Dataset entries
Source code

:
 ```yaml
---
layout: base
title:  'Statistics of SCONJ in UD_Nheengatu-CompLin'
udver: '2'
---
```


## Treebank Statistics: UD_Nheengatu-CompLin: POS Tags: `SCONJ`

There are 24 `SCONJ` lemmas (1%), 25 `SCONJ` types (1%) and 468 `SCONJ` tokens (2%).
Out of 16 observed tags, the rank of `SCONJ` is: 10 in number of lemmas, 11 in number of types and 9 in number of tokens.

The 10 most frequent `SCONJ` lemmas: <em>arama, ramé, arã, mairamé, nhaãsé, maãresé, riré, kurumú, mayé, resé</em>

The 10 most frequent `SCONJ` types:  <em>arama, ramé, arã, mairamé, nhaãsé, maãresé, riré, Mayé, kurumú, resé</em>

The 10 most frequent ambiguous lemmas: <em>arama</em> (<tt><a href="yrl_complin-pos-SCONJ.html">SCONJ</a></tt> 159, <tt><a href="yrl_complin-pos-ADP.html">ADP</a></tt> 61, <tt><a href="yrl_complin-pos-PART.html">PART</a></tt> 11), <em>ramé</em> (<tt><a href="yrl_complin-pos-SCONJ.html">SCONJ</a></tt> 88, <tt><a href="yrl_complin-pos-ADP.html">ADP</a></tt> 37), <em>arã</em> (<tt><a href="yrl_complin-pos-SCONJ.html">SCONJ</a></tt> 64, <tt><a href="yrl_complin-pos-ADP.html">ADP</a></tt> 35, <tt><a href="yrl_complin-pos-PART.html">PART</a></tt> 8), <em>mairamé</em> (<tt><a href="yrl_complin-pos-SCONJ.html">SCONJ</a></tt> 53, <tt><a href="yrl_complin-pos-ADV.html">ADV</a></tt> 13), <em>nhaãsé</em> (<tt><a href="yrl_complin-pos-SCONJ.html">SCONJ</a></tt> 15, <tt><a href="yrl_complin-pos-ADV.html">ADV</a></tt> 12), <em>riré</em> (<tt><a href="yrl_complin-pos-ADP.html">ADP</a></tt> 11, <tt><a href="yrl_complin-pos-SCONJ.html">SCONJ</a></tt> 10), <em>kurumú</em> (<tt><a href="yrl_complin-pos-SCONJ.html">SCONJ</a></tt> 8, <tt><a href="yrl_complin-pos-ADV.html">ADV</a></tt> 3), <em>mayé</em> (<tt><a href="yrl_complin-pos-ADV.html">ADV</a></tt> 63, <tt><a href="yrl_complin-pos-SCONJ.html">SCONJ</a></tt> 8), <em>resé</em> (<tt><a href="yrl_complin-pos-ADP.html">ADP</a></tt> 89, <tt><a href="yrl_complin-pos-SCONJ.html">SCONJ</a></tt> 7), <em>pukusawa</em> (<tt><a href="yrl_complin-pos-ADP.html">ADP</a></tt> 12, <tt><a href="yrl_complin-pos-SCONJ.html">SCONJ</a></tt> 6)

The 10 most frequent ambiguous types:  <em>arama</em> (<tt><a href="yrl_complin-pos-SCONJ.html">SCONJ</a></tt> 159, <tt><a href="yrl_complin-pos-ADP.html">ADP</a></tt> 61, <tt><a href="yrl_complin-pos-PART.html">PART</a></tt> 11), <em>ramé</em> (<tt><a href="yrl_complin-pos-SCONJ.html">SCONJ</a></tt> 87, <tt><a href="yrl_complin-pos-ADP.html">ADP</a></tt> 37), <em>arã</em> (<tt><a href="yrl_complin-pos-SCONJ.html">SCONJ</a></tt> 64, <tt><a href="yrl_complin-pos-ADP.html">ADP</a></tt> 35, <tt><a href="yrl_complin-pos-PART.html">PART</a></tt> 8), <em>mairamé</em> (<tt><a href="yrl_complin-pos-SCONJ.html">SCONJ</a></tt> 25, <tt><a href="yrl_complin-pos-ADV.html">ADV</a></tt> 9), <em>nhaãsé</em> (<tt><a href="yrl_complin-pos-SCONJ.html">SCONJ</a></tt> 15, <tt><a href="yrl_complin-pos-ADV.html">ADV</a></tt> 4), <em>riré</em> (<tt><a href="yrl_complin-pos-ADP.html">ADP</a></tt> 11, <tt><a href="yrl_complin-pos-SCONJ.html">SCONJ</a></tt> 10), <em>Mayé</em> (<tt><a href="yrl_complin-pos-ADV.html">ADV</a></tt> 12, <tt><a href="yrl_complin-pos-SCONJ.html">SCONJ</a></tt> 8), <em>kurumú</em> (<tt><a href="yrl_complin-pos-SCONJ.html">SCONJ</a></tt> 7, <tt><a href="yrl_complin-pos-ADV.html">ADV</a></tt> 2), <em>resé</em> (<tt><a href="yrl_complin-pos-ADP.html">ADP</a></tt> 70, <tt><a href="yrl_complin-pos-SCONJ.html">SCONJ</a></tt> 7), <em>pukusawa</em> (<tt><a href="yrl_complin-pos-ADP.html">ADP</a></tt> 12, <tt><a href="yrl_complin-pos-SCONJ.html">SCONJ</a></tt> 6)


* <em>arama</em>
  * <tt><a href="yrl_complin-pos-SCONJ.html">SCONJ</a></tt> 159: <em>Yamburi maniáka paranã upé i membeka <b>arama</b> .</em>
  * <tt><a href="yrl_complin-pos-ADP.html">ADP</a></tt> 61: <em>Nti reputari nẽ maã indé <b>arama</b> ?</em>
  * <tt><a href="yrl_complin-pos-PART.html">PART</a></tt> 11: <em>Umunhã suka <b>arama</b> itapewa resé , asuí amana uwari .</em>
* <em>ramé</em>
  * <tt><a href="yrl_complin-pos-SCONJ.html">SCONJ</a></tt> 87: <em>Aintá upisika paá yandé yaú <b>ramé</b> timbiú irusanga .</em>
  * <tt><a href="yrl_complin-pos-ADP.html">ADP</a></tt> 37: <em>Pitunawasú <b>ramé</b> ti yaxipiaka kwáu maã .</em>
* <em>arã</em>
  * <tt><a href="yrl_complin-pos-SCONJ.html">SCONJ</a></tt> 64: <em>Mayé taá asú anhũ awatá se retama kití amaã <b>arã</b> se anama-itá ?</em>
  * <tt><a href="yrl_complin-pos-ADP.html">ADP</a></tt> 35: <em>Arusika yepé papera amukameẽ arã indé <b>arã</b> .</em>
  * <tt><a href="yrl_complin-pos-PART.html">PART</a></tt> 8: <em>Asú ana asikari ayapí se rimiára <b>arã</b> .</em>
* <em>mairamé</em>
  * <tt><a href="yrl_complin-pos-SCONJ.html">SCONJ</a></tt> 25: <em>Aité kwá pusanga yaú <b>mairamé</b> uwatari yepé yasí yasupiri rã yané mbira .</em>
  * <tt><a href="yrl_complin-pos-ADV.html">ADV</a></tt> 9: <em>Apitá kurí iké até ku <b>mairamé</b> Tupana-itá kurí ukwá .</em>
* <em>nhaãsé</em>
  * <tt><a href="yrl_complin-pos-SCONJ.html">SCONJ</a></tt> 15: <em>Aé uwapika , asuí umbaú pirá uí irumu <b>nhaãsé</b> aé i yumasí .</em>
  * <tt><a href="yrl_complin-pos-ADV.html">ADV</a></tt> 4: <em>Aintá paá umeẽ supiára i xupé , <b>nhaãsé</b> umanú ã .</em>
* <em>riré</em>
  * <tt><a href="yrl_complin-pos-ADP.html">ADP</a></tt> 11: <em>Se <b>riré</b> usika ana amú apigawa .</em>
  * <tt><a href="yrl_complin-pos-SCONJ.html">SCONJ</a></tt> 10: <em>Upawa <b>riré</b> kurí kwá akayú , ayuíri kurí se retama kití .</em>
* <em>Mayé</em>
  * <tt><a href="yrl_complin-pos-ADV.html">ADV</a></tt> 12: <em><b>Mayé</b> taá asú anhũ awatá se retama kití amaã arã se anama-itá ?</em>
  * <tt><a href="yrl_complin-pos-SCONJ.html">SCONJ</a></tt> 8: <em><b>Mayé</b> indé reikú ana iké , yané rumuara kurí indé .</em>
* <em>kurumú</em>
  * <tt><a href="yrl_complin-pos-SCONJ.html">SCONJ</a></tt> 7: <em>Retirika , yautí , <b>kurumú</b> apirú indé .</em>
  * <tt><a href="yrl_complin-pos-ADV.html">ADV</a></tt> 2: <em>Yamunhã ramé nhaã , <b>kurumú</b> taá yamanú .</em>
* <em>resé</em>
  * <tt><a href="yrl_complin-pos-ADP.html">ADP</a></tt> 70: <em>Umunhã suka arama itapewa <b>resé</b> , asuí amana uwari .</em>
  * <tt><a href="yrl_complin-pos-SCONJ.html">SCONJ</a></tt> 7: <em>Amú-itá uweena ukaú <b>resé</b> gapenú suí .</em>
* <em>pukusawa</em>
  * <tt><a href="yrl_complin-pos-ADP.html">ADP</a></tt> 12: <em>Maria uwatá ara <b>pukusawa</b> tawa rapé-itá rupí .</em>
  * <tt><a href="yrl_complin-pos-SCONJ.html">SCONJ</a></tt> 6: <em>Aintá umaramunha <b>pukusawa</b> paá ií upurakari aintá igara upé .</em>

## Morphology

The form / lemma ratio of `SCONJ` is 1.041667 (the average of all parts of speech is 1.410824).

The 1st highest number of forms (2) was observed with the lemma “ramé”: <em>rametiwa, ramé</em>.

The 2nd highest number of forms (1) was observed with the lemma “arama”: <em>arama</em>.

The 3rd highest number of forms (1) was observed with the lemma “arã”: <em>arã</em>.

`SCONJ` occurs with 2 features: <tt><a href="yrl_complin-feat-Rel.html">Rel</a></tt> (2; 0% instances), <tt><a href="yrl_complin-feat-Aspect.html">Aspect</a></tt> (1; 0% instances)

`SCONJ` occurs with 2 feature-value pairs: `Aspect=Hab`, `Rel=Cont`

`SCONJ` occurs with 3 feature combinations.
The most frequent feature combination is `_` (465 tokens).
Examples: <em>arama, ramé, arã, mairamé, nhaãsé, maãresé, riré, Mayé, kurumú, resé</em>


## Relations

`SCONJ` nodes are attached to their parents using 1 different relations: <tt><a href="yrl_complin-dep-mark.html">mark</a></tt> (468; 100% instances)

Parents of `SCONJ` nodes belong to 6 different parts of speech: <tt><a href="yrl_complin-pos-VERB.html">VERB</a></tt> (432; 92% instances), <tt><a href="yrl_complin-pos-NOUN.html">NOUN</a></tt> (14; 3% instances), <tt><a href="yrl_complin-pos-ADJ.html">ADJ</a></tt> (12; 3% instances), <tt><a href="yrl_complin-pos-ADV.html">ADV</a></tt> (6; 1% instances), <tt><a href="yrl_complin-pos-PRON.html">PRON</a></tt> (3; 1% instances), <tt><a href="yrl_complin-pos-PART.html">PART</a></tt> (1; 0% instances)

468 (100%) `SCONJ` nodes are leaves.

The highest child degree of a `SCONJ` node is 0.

- [EXERCISE BRIEF]: Taking the lines above, repeat exactly those from the line that contains "umanú ã .</em>" through the line that contains "arã se anama-itá ?</em>", and both of those lines as well. Include nothing else.

- [TASK ANSWER]:
  * <tt><a href="yrl_complin-pos-ADV.html">ADV</a></tt> 4: <em>Aintá paá umeẽ supiára i xupé , <b>nhaãsé</b> umanú ã .</em>
* <em>riré</em>
  * <tt><a href="yrl_complin-pos-ADP.html">ADP</a></tt> 11: <em>Se <b>riré</b> usika ana amú apigawa .</em>
  * <tt><a href="yrl_complin-pos-SCONJ.html">SCONJ</a></tt> 10: <em>Upawa <b>riré</b> kurí kwá akayú , ayuíri kurí se retama kití .</em>
* <em>Mayé</em>
  * <tt><a href="yrl_complin-pos-ADV.html">ADV</a></tt> 12: <em><b>Mayé</b> taá asú anhũ awatá se retama kití amaã arã se anama-itá ?</em>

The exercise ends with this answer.